→ **EXERCISE OBJECTIVE**: Please retype the entries below word for word, passing over every picture.

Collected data
-- Opening Marker --
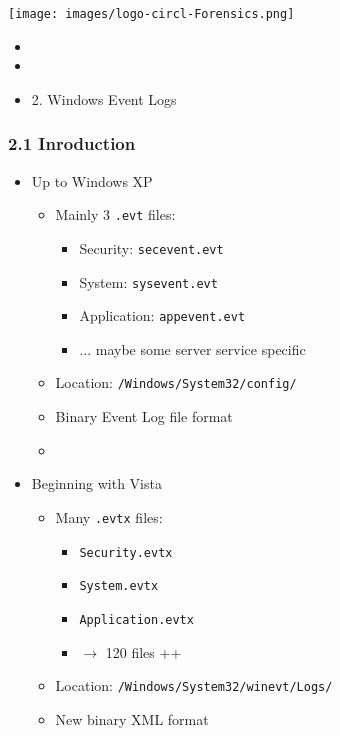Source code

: %
%



\begin{frame}
    \texttt{[image: images/logo-circl-Forensics.png]}
    \begin{itemize}
        \item[]
        \item[]
        \item[] 2. Windows Event Logs
    \end{itemize}
\end{frame}


\begin{frame}[fragile]
  \frametitle{2.1 Inroduction}
    \begin{itemize}
        \item Up to Windows XP
            \begin{itemize}
		    \item Mainly 3 \texttt{.evt} files:
                \begin{itemize}
			\item[] Security:  \texttt{secevent.evt}
			\item[] System:  \texttt{sysevent.evt}
			\item[] Application:  \texttt{appevent.evt}
			\item[] ... maybe some server service specific
                \end{itemize}
		\item Location: \texttt{/Windows/System32/config/}
                \item Binary Event Log file format
		\item[]
            \end{itemize}
        \item Beginning with Vista
            \begin{itemize}
		    \item Many \texttt{.evtx} files:
                \begin{itemize}
			\item[] \texttt{Security.evtx}
			\item[] \texttt{System.evtx}
			\item[] \texttt{Application.evtx}
			\item[] $\to$ 120 files ++
                \end{itemize}
		\item Location: \texttt{/Windows/System32/winevt/Logs/}
                \item New binary XML format
            \end{itemize}
    \end{itemize}
\end{frame}


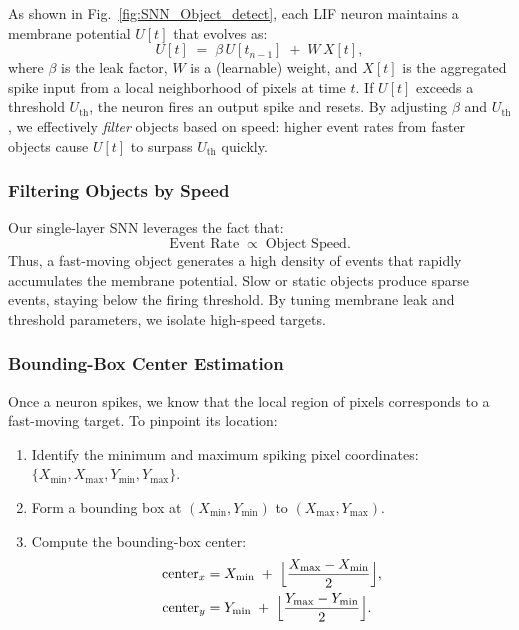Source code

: As shown in Fig.~\ref{fig:SNN_Object_detect}, each LIF neuron maintains a membrane potential $U[t]$ that evolves as:
\begin{equation} \label{lif_eq}
    U[t] \;=\; \beta \, U[t_{n-1}] \;+\; W \, X[t],
\end{equation}
where $\beta$ is the leak factor, $W$ is a (learnable) weight, and $X[t]$ is the aggregated spike input from a local neighborhood of pixels at time $t$. If $U[t]$ exceeds a threshold $U_{\text{th}}$, the neuron fires an output spike and resets. By adjusting $\beta$ and $U_{\text{th}}$, we effectively \emph{filter} objects based on speed: higher event rates from faster objects cause $U[t]$ to surpass $U_{\text{th}}$ quickly.

\subsubsection{Filtering Objects by Speed}
\label{sec:speed_filter}

Our single-layer SNN leverages the fact that:
\[
\text{Event Rate} \;\propto\; \text{Object Speed}.
\]
Thus, a fast-moving object generates a high density of events that rapidly accumulates the membrane potential. Slow or static objects produce sparse events, staying below the firing threshold. By tuning membrane leak and threshold parameters, we isolate high-speed targets.

\subsubsection{Bounding-Box Center Estimation}
\label{find_centre}

Once a neuron spikes, we know that the local region of pixels corresponds to a fast-moving target. To pinpoint its location:

\begin{enumerate}
    \item Identify the minimum and maximum spiking pixel coordinates: $\{X_{\min}, X_{\max}, Y_{\min}, Y_{\max}\}$.
    \item Form a bounding box at $(X_{\min},Y_{\min})$ to $(X_{\max},Y_{\max})$.
    \item Compute the bounding-box center:
    \begin{subequations}
    \label{eq:center}
    \begin{align}
        \text{center}_x 
        &= 
        X_{\min} \;+\; \Bigl\lfloor\frac{X_{\max} - X_{\min}}{2}\Bigr\rfloor,\\
        \text{center}_y 
        &= 
        Y_{\min} \;+\; \Bigl\lfloor\frac{Y_{\max} - Y_{\min}}{2}\Bigr\rfloor.
    \end{align}
    \end{subequations}
\end{enumerate}


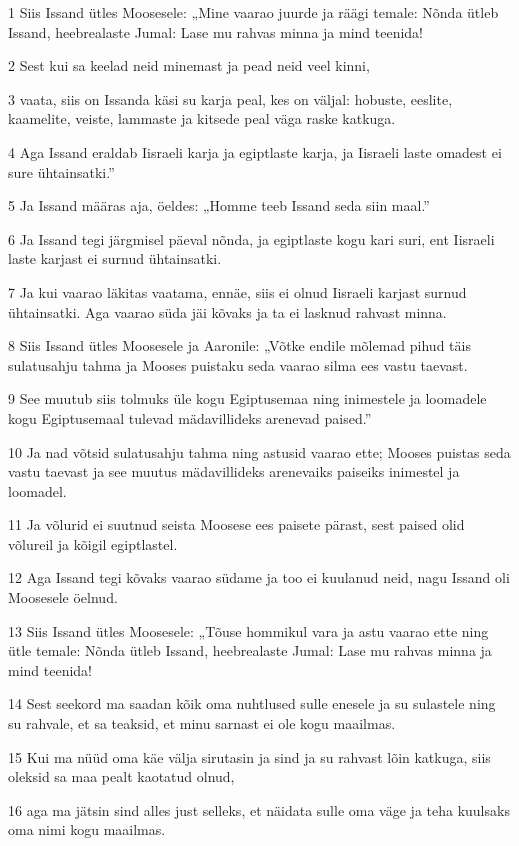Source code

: \par 1 Siis Issand ütles Moosesele: „Mine vaarao juurde ja räägi temale: Nõnda ütleb Issand, heebrealaste Jumal: Lase mu rahvas minna ja mind teenida!
\par 2 Sest kui sa keelad neid minemast ja pead neid veel kinni,
\par 3 vaata, siis on Issanda käsi su karja peal, kes on väljal: hobuste, eeslite, kaamelite, veiste, lammaste ja kitsede peal väga raske katkuga.
\par 4 Aga Issand eraldab Iisraeli karja ja egiptlaste karja, ja Iisraeli laste omadest ei sure ühtainsatki.”
\par 5 Ja Issand määras aja, öeldes: „Homme teeb Issand seda siin maal.”
\par 6 Ja Issand tegi järgmisel päeval nõnda, ja egiptlaste kogu kari suri, ent Iisraeli laste karjast ei surnud ühtainsatki.
\par 7 Ja kui vaarao läkitas vaatama, ennäe, siis ei olnud Iisraeli karjast surnud ühtainsatki. Aga vaarao süda jäi kõvaks ja ta ei lasknud rahvast minna.
\par 8 Siis Issand ütles Moosesele ja Aaronile: „Võtke endile mõlemad pihud täis sulatusahju tahma ja Mooses puistaku seda vaarao silma ees vastu taevast.
\par 9 See muutub siis tolmuks üle kogu Egiptusemaa ning inimestele ja loomadele kogu Egiptusemaal tulevad mädavillideks arenevad paised.”
\par 10 Ja nad võtsid sulatusahju tahma ning astusid vaarao ette; Mooses puistas seda vastu taevast ja see muutus mädavillideks arenevaiks paiseiks inimestel ja loomadel.
\par 11 Ja võlurid ei suutnud seista Moosese ees paisete pärast, sest paised olid võlureil ja kõigil egiptlastel.
\par 12 Aga Issand tegi kõvaks vaarao südame ja too ei kuulanud neid, nagu Issand oli Moosesele öelnud.
\par 13 Siis Issand ütles Moosesele: „Tõuse hommikul vara ja astu vaarao ette ning ütle temale: Nõnda ütleb Issand, heebrealaste Jumal: Lase mu rahvas minna ja mind teenida!
\par 14 Sest seekord ma saadan kõik oma nuhtlused sulle enesele ja su sulastele ning su rahvale, et sa teaksid, et minu sarnast ei ole kogu maailmas.
\par 15 Kui ma nüüd oma käe välja sirutasin ja sind ja su rahvast lõin katkuga, siis oleksid sa maa pealt kaotatud olnud,
\par 16 aga ma jätsin sind alles just selleks, et näidata sulle oma väge ja teha kuulsaks oma nimi kogu maailmas.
-- Closing Marker --
→ **TASK RESPONSE**:
Source code

: %
%



\begin{frame}
    \texttt{[image: images/logo-circl-Forensics.png]}
    \begin{itemize}
        \item[]
        \item[]
        \item[] 2. Windows Event Logs
    \end{itemize}
\end{frame}


\begin{frame}[fragile]
  \frametitle{2.1 Inroduction}
    \begin{itemize}
        \item Up to Windows XP
            \begin{itemize}
		    \item Mainly 3 \texttt{.evt} files:
                \begin{itemize}
			\item[] Security:  \texttt{secevent.evt}
			\item[] System:  \texttt{sysevent.evt}
			\item[] Application:  \texttt{appevent.evt}
			\item[] ... maybe some server service specific
                \end{itemize}
		\item Location: \texttt{/Windows/System32/config/}
                \item Binary Event Log file format
		\item[]
            \end{itemize}
        \item Beginning with Vista
            \begin{itemize}
		    \item Many \texttt{.evtx} files:
                \begin{itemize}
			\item[] \texttt{Security.evtx}
			\item[] \texttt{System.evtx}
			\item[] \texttt{Application.evtx}
			\item[] $\to$ 120 files ++
                \end{itemize}
		\item Location: \texttt{/Windows/System32/winevt/Logs/}
                \item New binary XML format
            \end{itemize}
    \end{itemize}
\end{frame}


Source code

: As shown in Fig.~\ref{fig:SNN_Object_detect}, each LIF neuron maintains a membrane potential $U[t]$ that evolves as:
\begin{equation} \label{lif_eq}
    U[t] \;=\; \beta \, U[t_{n-1}] \;+\; W \, X[t],
\end{equation}
where $\beta$ is the leak factor, $W$ is a (learnable) weight, and $X[t]$ is the aggregated spike input from a local neighborhood of pixels at time $t$. If $U[t]$ exceeds a threshold $U_{\text{th}}$, the neuron fires an output spike and resets. By adjusting $\beta$ and $U_{\text{th}}$, we effectively \emph{filter} objects based on speed: higher event rates from faster objects cause $U[t]$ to surpass $U_{\text{th}}$ quickly.

\subsubsection{Filtering Objects by Speed}
\label{sec:speed_filter}

Our single-layer SNN leverages the fact that:
\[
\text{Event Rate} \;\propto\; \text{Object Speed}.
\]
Thus, a fast-moving object generates a high density of events that rapidly accumulates the membrane potential. Slow or static objects produce sparse events, staying below the firing threshold. By tuning membrane leak and threshold parameters, we isolate high-speed targets.

\subsubsection{Bounding-Box Center Estimation}
\label{find_centre}

Once a neuron spikes, we know that the local region of pixels corresponds to a fast-moving target. To pinpoint its location:

\begin{enumerate}
    \item Identify the minimum and maximum spiking pixel coordinates: $\{X_{\min}, X_{\max}, Y_{\min}, Y_{\max}\}$.
    \item Form a bounding box at $(X_{\min},Y_{\min})$ to $(X_{\max},Y_{\max})$.
    \item Compute the bounding-box center:
    \begin{subequations}
    \label{eq:center}
    \begin{align}
        \text{center}_x 
        &= 
        X_{\min} \;+\; \Bigl\lfloor\frac{X_{\max} - X_{\min}}{2}\Bigr\rfloor,\\
        \text{center}_y 
        &= 
        Y_{\min} \;+\; \Bigl\lfloor\frac{Y_{\max} - Y_{\min}}{2}\Bigr\rfloor.
    \end{align}
    \end{subequations}
\end{enumerate}


Source code

: \par 1 Siis Issand ütles Moosesele: „Mine vaarao juurde ja räägi temale: Nõnda ütleb Issand, heebrealaste Jumal: Lase mu rahvas minna ja mind teenida!
\par 2 Sest kui sa keelad neid minemast ja pead neid veel kinni,
\par 3 vaata, siis on Issanda käsi su karja peal, kes on väljal: hobuste, eeslite, kaamelite, veiste, lammaste ja kitsede peal väga raske katkuga.
\par 4 Aga Issand eraldab Iisraeli karja ja egiptlaste karja, ja Iisraeli laste omadest ei sure ühtainsatki.”
\par 5 Ja Issand määras aja, öeldes: „Homme teeb Issand seda siin maal.”
\par 6 Ja Issand tegi järgmisel päeval nõnda, ja egiptlaste kogu kari suri, ent Iisraeli laste karjast ei surnud ühtainsatki.
\par 7 Ja kui vaarao läkitas vaatama, ennäe, siis ei olnud Iisraeli karjast surnud ühtainsatki. Aga vaarao süda jäi kõvaks ja ta ei lasknud rahvast minna.
\par 8 Siis Issand ütles Moosesele ja Aaronile: „Võtke endile mõlemad pihud täis sulatusahju tahma ja Mooses puistaku seda vaarao silma ees vastu taevast.
\par 9 See muutub siis tolmuks üle kogu Egiptusemaa ning inimestele ja loomadele kogu Egiptusemaal tulevad mädavillideks arenevad paised.”
\par 10 Ja nad võtsid sulatusahju tahma ning astusid vaarao ette; Mooses puistas seda vastu taevast ja see muutus mädavillideks arenevaiks paiseiks inimestel ja loomadel.
\par 11 Ja võlurid ei suutnud seista Moosese ees paisete pärast, sest paised olid võlureil ja kõigil egiptlastel.
\par 12 Aga Issand tegi kõvaks vaarao südame ja too ei kuulanud neid, nagu Issand oli Moosesele öelnud.
\par 13 Siis Issand ütles Moosesele: „Tõuse hommikul vara ja astu vaarao ette ning ütle temale: Nõnda ütleb Issand, heebrealaste Jumal: Lase mu rahvas minna ja mind teenida!
\par 14 Sest seekord ma saadan kõik oma nuhtlused sulle enesele ja su sulastele ning su rahvale, et sa teaksid, et minu sarnast ei ole kogu maailmas.
\par 15 Kui ma nüüd oma käe välja sirutasin ja sind ja su rahvast lõin katkuga, siis oleksid sa maa pealt kaotatud olnud,
\par 16 aga ma jätsin sind alles just selleks, et näidata sulle oma väge ja teha kuulsaks oma nimi kogu maailmas.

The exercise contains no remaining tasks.